As the supernova faded rapidly in the ultraviolet, IUE's experts could say, years before other observers, exactly which star blew up. It was a blue star, not red as expected. The satellite registered ultraviolet signatures of newly-made chemical elements released by the explosion.

The flash lit up a distant ring of gas surrounding the star, and IUE recorded an echo of the light, a month after the explosion. In 1990 the Hubble Space Telescope began examining the scene. The European Space Agency's Faint Object Camera on Hubble detected a cloud of debris and measured its expansion rate. It also imaged the ring of gas responsible for IUE's echo from the supernova. Later, NASA's wide-field cameras examined the ring, which is shown coloured yellow in the accompanying image.

Figure 1. HST (NASA & ESA) WPC2, processed by S. Scuderi

"From IUE's light echo and the ring measured with Hubble, we could tell how far away the supernova was," said Nino Panagia, an ESA scientist from Italy working at the Space Telescope Science Institute. "In 1991 we put Supernova 1987A at a distance of 167 000 light-years. With better pictures we confirmed that result, and reduced the uncertainty to as little as two percent."

Figure 2. IUE

IUE, or International Ultraviolet Explorer, was a NASA-ESA-UK venture. It analysed ultraviolet light from the stars. This is blocked by the Earth's ozone layer but often carries storm signals of cosmic upheavals. Launched in 1978, IUE operated until 1996, making it the longest-lived astronomical spacecraft ever.

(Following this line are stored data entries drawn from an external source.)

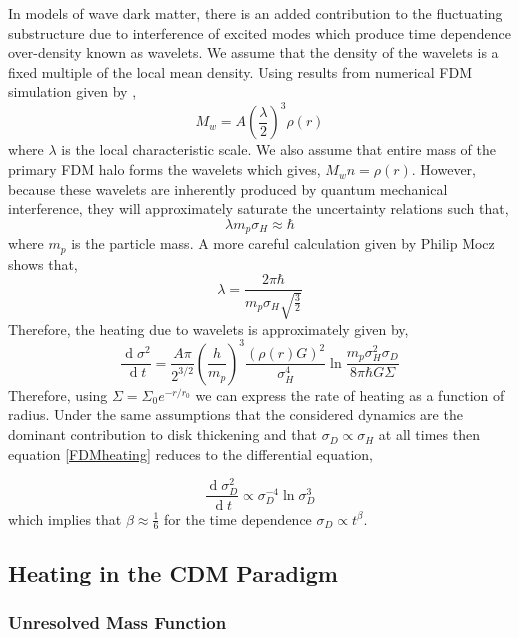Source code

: \documentclass[usenatbib]{mnras}
\renewcommand{\d}[1]{\! \mathrm{d}#1 \:}
\newcommand{\deriv}[2]{\frac{\d{#1}}{\d{#2}}}
\renewcommand{\d}[1]{\ensuremath{\operatorname{d}\!{#1}}}
\begin{document}
In models of wave dark matter, there is an added contribution to the fluctuating substructure due to interference of excited modes which produce time dependence over-density known as wavelets. We assume that the density of the wavelets is a fixed multiple of the local mean density. Using results from numerical FDM simulation given by \cite{BECDM},
\begin{equation}
M_w = A \left(\frac{\lambda}{2} \right)^3 \rho(r) 
\end{equation}  
where $\lambda$ is the local characteristic scale. We also assume that entire mass of the primary FDM halo forms the wavelets which gives, $M_w n = \rho(r)$. However, because these wavelets are inherently produced by quantum mechanical interference, they will approximately saturate the uncertainty relations such that,
\begin{equation}
\lambda m_p \sigma_H \approx \hbar
\end{equation}
where $m_p$ is the particle mass. 
A more careful calculation given by Philip Mocz \citep{BECDM} shows that,
\[ \lambda = \frac{ 2 \pi \hbar}{m_p \sigma_H \sqrt{\frac{3}{2}}} \]
Therefore, the heating due to wavelets is approximately given by,
\begin{equation} \label{FDMheating}
\deriv{\sigma^2}{t} = \frac{A \pi}{2^{3/2}} \left( \frac{h}{m_p} \right)^3 \frac{(\rho(r) G)^2}{\sigma_H^4} \ln{\frac{m_p\sigma_H^2 \sigma_D}{8 \pi \hbar G \Sigma}}
\end{equation}
Therefore, using $\Sigma = \Sigma_0 e^{-r/r_0}$ we can express the rate of heating as a function of radius. Under the same assumptions that the considered dynamics are the dominant contribution to disk thickening and that $\sigma_D \propto \sigma_H$ at all times then equation \ref{FDMheating} reduces to the differential equation,


\begin{equation}
\deriv{\sigma_D^2}{t} \propto \sigma_D^{-4} \ln{\sigma_D^3} 
\end{equation} 
which implies that $\beta \approx \frac{1}{6}$ for the time dependence $\sigma_D \propto t^\beta$. 

\subsection{Heating in the CDM Paradigm}

\subsubsection{Unresolved Mass Function}
\end{document}

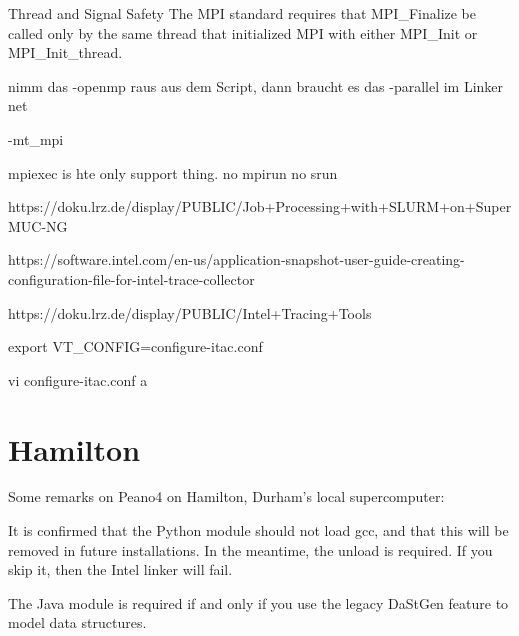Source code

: Thread and Signal Safety
The MPI standard requires that MPI_Finalize be called only by the same thread that initialized MPI with either MPI_Init or MPI_Init_thread.


nimm das -openmp raus aus dem Script, dann braucht es das -parallel im Linker net

-mt_mpi


mpiexec is hte only support thing. no mpirun no srun

https://doku.lrz.de/display/PUBLIC/Job+Processing+with+SLURM+on+SuperMUC-NG




https://software.intel.com/en-us/application-snapshot-user-guide-creating-configuration-file-for-intel-trace-collector

https://doku.lrz.de/display/PUBLIC/Intel+Tracing+Tools%




export VT_CONFIG=configure-itac.conf



vi configure-itac.conf
a






\section{Hamilton}

Some remarks on Peano4 on Hamilton, Durham's local supercomputer:


\begin{remark}
 It is confirmed that the Python module should not load gcc, and that this will
 be removed in future installations.
 In the meantime, the unload is required.
 If you skip it, then the Intel linker will fail.
\end{remark}

\begin{remark}
The Java module is required if and only if you use the legacy DaStGen feature to
model data structures.
\end{remark}


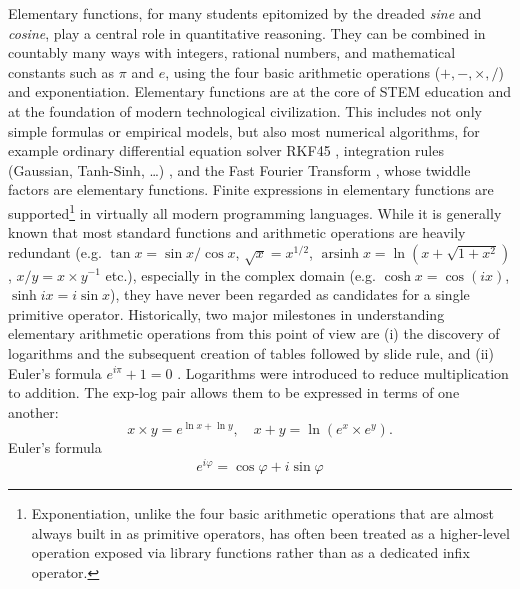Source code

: \documentclass[12pt]{article}
\DeclareMathOperator{\arsinh}{arsinh}
\begin{document}
Elementary functions, for many students epitomized by the dreaded \emph{sine} and \emph{cosine}, play a central role in quantitative reasoning. They can be combined in countably many ways with integers, rational numbers, and mathematical constants such as $\pi$ and $e$, using the four basic arithmetic operations ($+,-,\times, /$) and exponentiation. Elementary functions are at the core of STEM education and at the foundation of modern technological civilization. This includes not only simple formulas or empirical models, but also most numerical algorithms, for example ordinary differential equation solver RKF45 \cite{Fehlberg1970}, integration rules (Gaussian, Tanh-Sinh, \ldots) \cite{TakahashiMori1974,NumericalRecipes}, and the Fast Fourier Transform \cite{CooleyTukey1965}, whose twiddle factors are elementary functions. Finite expressions in elementary functions are supported\footnote{Exponentiation, unlike the four basic arithmetic operations that are almost always built in as primitive operators, has often been treated as a higher-level operation exposed via library functions rather than as a dedicated infix operator.} in virtually all modern programming languages.  While it is generally known that most standard functions and arithmetic operations are heavily redundant (e.g. $\tan{x} = \sin{x}/\cos{x}$, $\sqrt{x} = x^{1/2}$,  $\arsinh{x} = \ln{(x+\sqrt{1+x^2})}$, $x/y = x \times y^{-1}$ etc.), especially in the complex domain (e.g. $\cosh{x} = \cos{(ix)}$, $\sinh{i x} = i \sin{x}$), they have never been regarded as candidates for a single primitive operator. Historically, two major milestones in understanding elementary arithmetic operations from this point of view are (i) the discovery of logarithms and the subsequent creation of tables \cite{Napier,Briggs} followed by slide rule, and (ii) Euler’s formula $e^{i \pi}+1=0$ \cite{Cotes1722}.
Logarithms were introduced to reduce multiplication to addition. The exp-log pair allows them to be expressed in terms of one another:
\begin{equation}
\label{log_tbl}
x \times y = e^{\ln{x} + \ln{y}}, \quad x + y = \ln{\left( e^x \times e^y\right)}.
\end{equation}
Euler’s formula 
\begin{equation}
\label{Euler}
e^{i \varphi}=\cos{\varphi} + i \sin{\varphi}
\end{equation}
\end{document}
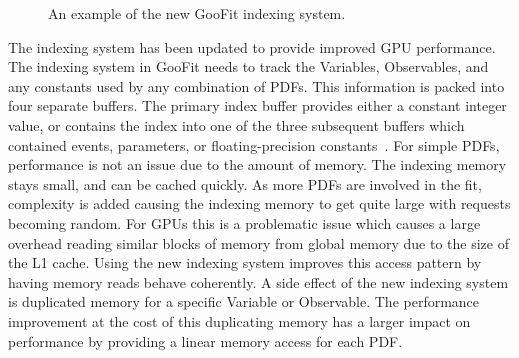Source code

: \documentclass{webofc}
\begin{document}
\begin{figure}
\caption{An example of the new GooFit indexing system.}
\label{fig-indexing-new}
\end{figure}

The indexing system has been updated to provide improved GPU performance. The indexing system in GooFit needs to track the Variables, Observables, and any constants used by any combination of PDFs. This information is packed into four separate buffers. The primary index buffer provides either a constant integer value, or contains the index into one of the three subsequent buffers which contained events, parameters, or floating-precision constants~\cite{lib:GooFit:main}. For simple PDFs, performance is not an issue due to the amount of memory. The indexing memory stays small, and can be cached quickly. As more PDFs are involved in the fit, complexity is added causing the indexing memory to get quite large with requests becoming random. For GPUs this is a problematic issue which causes a large overhead reading similar blocks of memory from global memory due to the size of the L1 cache. Using the new indexing system improves this access pattern by having memory reads behave coherently. A side effect of the new indexing system is duplicated memory for a specific Variable or Observable. The performance improvement at the cost of this duplicating memory has a larger impact on performance by providing a linear memory access for each PDF.
\end{document}
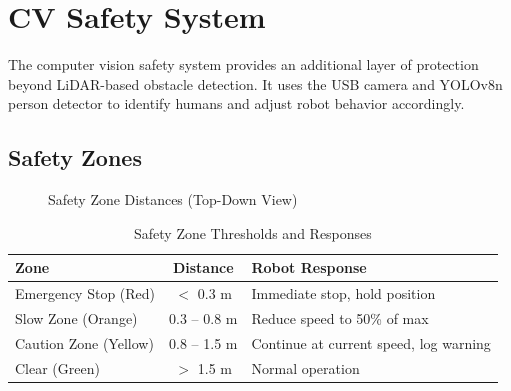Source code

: \section{CV Safety System}
\label{sec:cv-safety}

The computer vision safety system provides an additional layer of protection beyond LiDAR-based obstacle detection. It uses the USB camera and YOLOv8n person detector to identify humans and adjust robot behavior accordingly.

\subsection{Safety Zones}

\begin{figure}[H]
\centering
{}
\caption{Safety Zone Distances (Top-Down View)}
\end{figure}

\begin{table}[H]
\centering
\caption{Safety Zone Thresholds and Responses}
\begin{tabular}{|l|c|l|}
\hline
\textbf{Zone} & \textbf{Distance} & \textbf{Robot Response} \\
\hline
Emergency Stop (Red) & $<$ 0.3 m & Immediate stop, hold position \\
\hline
Slow Zone (Orange) & 0.3 -- 0.8 m & Reduce speed to 50\% of max \\
\hline
Caution Zone (Yellow) & 0.8 -- 1.5 m & Continue at current speed, log warning \\
\hline
Clear (Green) & $>$ 1.5 m & Normal operation \\
\hline
\end{tabular}
\end{table}

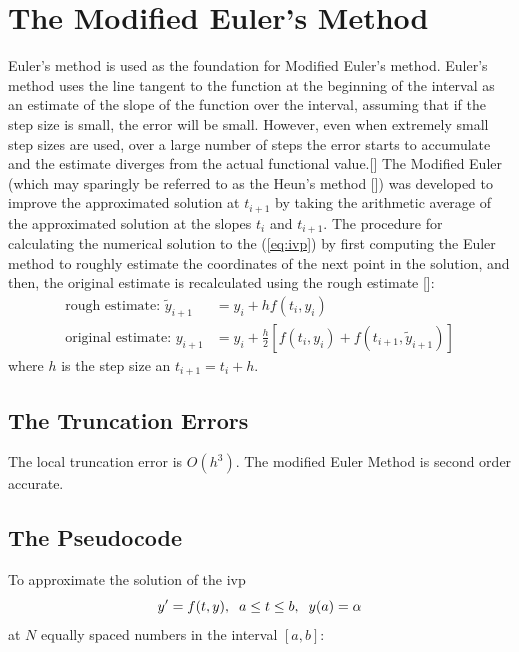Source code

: \documentclass[12pt,oneside]{book}
\begin{document}
	\section{The Modified Euler's Method} \label{m:meul}
		\begin{spacing}{1.2}
			
			Euler's method is used as the foundation for Modified Euler's method. Euler's method uses the line tangent to the function at the beginning of the interval as an estimate of the slope of the function over the interval, assuming that if the step size is small, the error will be small. However, even when extremely small step sizes are used, over a large number of steps the error starts to accumulate and the estimate diverges from the actual functional value.[] \newline
			The Modified Euler (which may sparingly be referred to as the Heun's method []) was developed to improve the approximated solution at $t_{i+1}$ by taking the arithmetic average of the approximated solution at the slopes $t_{i}$ and $t_{i+1}$. \newline
			The procedure for calculating the numerical solution to the (\ref{eq:ivp}) by first computing the Euler method to roughly estimate the coordinates of the next point in the solution, and then, the original estimate is recalculated using the rough estimate []:
				\begin{equation}
					\begin{split}
						\text{rough estimate: } \tilde{y}_{i+1} & = y_{i} + hf(t_{i}, y_{i}) \\
						\text{original estimate: } y_{i+1} & = y_{i} + \frac{h}{2} \left[f(t_{i}, y_{i}) + f(t_{i+1}, \tilde{y}_{i+1}) \right]
					\end{split}
				\end{equation}
				where $ h $ is the step size an $ t_{i+1} = t_{i} + h. $
			
			\subsection*{The Truncation Errors}
				The local truncation error is $ O(h^{3}) $. The modified Euler Method is second order accurate.
			
			\clearpage
			\subsection*{The Pseudocode}
				To approximate the solution of the \ac{ivp} 
				\[ y' = f(t,y), \hspace*{0.2cm} a \leq t \leq b, \hspace*{0.2cm} y(a) = \alpha \]
				at $ N $ equally spaced numbers in the interval $ [a, b]: $
				

\end{spacing}
\end{document}
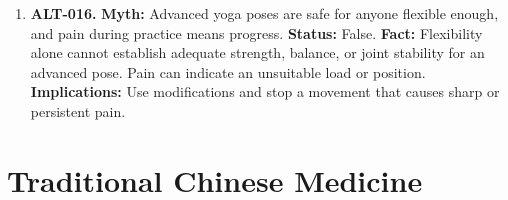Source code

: \documentclass[11pt,oneside]{book}
\begin{document}
\begin{enumerate}[leftmargin=0pt,labelwidth=0pt,labelsep=0pt,itemindent=0pt]
\item[] \textbf{ALT-016.} \textbf{Myth:} Advanced yoga poses are safe for anyone flexible enough, and pain during practice means progress.\newline
\textbf{Status:} False.\newline
\textbf{Fact:} Flexibility alone cannot establish adequate strength, balance, or joint stability for an advanced pose. Pain can indicate an unsuitable load or position. \cite{ref137}\newline
\textbf{Implications:} Use modifications and stop a movement that causes sharp or persistent pain.
\end{enumerate}

\section{Traditional Chinese Medicine}
\end{document}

Figure 3. IUE operations at Villafranca, Spain

At Villafranca, Spain, guest observers were able to oversee IUE's science operations at ESA's ground station. The user-friendly spirit survives in interactive archives at Villafranca. They give astronomers easy access to re-processed results from 104 000 ultraviolet observations, ranging from auroras on Jupiter to eruptions in distant galaxies and quasars.

Ana Ines Gomez
de Castro

"It was a wonderful way to do space astronomy," said Ana Ines Gomez de Castro, a Spanish expert on young stars. "To be in the IUE room at Villafranca was like working in the control room of a ground-based telescope but with the ultraviolet Universe in plain view."